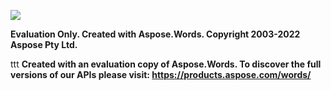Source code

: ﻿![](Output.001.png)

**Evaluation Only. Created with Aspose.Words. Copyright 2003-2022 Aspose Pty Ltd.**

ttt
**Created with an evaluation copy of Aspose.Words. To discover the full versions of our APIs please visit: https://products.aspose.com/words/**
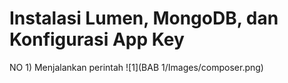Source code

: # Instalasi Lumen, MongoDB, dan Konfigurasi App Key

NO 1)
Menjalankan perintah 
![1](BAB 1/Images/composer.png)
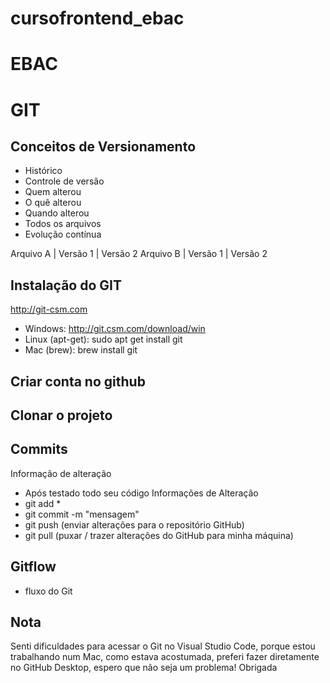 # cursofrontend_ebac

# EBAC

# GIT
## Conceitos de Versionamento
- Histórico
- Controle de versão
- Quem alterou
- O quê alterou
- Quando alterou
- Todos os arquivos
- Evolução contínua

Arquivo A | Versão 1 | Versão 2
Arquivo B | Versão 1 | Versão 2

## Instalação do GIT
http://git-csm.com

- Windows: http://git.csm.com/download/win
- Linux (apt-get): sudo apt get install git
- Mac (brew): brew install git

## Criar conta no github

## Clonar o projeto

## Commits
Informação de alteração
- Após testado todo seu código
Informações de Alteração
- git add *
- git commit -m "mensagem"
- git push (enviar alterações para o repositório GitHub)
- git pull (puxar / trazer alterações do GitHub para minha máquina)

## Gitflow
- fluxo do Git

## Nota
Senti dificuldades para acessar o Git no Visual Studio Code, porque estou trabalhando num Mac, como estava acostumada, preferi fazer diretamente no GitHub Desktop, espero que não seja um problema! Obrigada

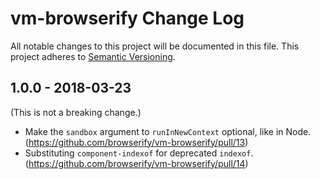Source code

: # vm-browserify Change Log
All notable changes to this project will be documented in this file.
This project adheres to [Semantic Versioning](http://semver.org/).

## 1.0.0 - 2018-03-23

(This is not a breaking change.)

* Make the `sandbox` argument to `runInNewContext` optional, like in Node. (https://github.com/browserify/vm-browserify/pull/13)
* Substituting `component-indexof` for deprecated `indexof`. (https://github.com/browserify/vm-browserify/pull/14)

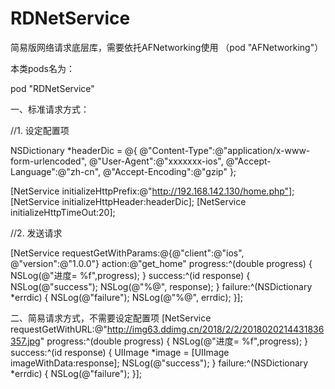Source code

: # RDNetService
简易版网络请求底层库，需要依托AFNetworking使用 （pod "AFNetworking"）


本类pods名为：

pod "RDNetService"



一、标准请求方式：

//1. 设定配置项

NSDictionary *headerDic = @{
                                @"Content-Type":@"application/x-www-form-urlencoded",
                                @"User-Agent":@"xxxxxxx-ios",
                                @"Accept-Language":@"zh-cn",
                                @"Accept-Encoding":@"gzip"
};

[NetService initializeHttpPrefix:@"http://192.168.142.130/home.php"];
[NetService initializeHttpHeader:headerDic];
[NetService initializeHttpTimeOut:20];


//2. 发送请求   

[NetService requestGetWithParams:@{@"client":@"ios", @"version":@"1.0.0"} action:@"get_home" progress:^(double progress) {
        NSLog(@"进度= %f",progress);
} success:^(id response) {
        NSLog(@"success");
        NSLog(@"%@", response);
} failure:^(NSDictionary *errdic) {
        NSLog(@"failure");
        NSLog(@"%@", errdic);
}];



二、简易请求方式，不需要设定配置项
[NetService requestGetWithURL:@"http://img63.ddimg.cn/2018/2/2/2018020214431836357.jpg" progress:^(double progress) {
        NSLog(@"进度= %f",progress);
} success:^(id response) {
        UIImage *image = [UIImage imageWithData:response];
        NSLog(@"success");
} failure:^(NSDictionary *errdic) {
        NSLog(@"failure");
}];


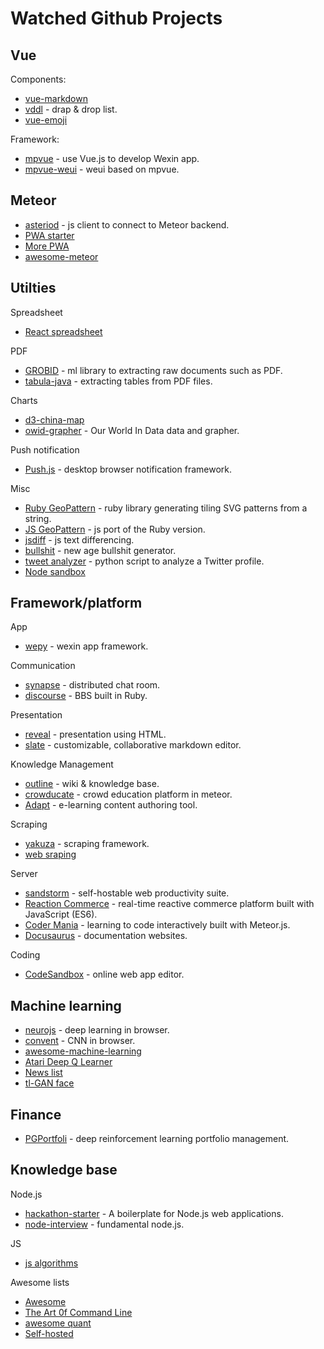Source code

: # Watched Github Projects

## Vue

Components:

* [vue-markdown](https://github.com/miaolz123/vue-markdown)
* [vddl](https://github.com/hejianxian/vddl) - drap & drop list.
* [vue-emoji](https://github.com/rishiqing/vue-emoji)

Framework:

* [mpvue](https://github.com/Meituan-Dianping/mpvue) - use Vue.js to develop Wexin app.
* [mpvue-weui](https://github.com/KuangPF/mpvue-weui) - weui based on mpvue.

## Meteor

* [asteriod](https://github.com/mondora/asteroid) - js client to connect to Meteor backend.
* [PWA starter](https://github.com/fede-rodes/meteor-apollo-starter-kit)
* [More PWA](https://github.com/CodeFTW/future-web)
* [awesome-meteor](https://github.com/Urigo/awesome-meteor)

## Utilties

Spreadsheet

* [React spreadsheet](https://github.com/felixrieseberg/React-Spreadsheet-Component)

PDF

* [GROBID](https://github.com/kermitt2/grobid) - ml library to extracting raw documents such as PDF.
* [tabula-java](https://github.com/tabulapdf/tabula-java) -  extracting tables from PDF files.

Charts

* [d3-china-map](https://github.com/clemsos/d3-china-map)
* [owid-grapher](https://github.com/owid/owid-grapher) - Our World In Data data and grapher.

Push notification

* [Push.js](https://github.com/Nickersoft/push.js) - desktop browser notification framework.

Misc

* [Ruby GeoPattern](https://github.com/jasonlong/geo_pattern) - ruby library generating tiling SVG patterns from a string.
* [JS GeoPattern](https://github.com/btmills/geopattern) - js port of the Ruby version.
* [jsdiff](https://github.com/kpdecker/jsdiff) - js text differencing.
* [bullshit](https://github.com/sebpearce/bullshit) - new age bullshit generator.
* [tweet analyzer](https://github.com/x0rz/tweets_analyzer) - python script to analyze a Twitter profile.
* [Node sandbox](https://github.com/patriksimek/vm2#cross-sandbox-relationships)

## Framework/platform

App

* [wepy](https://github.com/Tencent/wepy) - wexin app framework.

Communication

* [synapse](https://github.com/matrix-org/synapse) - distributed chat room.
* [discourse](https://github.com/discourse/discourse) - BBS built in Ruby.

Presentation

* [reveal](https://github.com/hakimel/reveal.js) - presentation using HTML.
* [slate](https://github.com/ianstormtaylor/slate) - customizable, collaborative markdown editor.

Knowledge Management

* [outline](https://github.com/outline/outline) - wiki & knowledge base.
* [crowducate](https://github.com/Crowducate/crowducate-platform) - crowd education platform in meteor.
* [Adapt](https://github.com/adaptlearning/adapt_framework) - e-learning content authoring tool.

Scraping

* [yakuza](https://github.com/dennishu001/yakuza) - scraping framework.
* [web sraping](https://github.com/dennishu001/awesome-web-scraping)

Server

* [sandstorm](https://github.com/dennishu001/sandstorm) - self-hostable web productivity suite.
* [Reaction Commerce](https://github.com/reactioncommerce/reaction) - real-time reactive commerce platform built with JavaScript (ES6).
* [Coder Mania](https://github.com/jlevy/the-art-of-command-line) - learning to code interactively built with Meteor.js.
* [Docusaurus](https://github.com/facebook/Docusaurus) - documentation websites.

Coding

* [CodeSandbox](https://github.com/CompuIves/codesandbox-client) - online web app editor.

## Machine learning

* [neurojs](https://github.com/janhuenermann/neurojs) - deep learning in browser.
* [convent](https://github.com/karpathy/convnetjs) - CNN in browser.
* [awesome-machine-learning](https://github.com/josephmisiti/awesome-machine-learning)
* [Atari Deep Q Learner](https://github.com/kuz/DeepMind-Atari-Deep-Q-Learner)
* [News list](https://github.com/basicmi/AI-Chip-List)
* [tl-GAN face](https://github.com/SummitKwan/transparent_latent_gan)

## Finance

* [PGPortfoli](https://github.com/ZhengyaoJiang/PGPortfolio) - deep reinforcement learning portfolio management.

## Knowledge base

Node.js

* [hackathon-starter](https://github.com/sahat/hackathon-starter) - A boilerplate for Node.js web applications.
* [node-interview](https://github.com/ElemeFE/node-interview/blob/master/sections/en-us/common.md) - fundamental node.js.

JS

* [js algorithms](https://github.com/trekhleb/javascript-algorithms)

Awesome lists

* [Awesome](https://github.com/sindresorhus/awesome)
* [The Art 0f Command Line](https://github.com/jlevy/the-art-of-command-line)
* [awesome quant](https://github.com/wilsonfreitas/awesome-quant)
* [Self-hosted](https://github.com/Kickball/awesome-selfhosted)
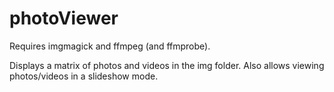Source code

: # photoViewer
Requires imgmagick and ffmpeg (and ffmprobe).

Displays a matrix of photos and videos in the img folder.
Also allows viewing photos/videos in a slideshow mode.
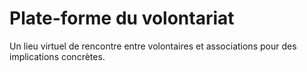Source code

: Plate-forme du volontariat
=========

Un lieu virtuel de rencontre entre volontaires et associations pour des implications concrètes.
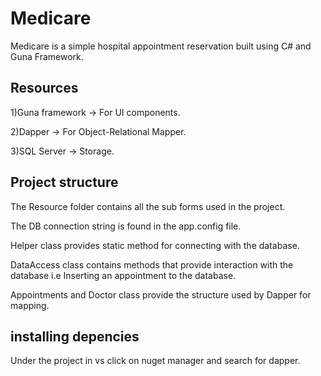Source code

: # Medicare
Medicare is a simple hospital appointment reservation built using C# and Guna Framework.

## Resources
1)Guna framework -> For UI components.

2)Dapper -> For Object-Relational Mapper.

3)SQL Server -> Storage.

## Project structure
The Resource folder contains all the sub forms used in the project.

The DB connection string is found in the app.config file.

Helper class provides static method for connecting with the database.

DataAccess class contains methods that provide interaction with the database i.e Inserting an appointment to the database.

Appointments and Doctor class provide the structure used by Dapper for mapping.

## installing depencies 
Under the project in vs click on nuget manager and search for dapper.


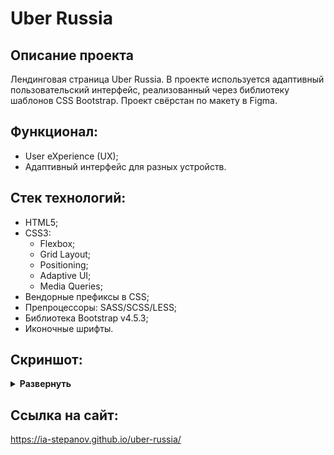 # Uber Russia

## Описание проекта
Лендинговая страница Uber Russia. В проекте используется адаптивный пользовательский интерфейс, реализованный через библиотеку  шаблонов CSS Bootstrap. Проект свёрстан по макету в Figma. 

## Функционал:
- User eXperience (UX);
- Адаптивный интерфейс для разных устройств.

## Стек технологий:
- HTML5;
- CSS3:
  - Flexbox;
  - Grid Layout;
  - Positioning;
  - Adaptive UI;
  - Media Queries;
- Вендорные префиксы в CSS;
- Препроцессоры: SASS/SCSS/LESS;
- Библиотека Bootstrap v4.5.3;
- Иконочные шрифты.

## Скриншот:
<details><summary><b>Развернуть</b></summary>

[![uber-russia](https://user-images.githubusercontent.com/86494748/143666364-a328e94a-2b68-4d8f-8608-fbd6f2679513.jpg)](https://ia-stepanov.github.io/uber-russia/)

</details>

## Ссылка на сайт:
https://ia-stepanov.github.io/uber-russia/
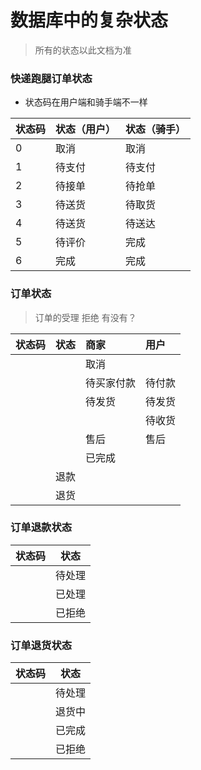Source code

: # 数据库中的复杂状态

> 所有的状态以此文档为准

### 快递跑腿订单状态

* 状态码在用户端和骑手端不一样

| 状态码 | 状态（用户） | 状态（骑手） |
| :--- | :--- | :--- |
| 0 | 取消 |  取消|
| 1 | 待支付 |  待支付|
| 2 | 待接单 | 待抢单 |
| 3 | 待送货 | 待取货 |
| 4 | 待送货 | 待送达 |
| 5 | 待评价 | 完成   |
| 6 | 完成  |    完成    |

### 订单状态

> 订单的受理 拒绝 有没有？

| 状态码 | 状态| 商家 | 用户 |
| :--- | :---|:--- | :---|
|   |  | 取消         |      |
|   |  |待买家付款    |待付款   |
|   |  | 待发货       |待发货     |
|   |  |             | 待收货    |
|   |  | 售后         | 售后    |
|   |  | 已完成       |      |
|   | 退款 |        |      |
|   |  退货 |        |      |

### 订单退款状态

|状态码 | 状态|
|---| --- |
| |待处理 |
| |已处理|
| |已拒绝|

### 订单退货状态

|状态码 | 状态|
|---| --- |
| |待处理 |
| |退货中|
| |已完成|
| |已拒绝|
* * * * * * * * *
INSTRUCTIONS TO FOLLOW
Please return every line from the material above where the string "response" occurs.

SOLUTION TO THIS TASK
} success:^(id response) {
        NSLog(@"%@", response);
} success:^(id response) {
        UIImage *image = [UIImage imageWithData:response];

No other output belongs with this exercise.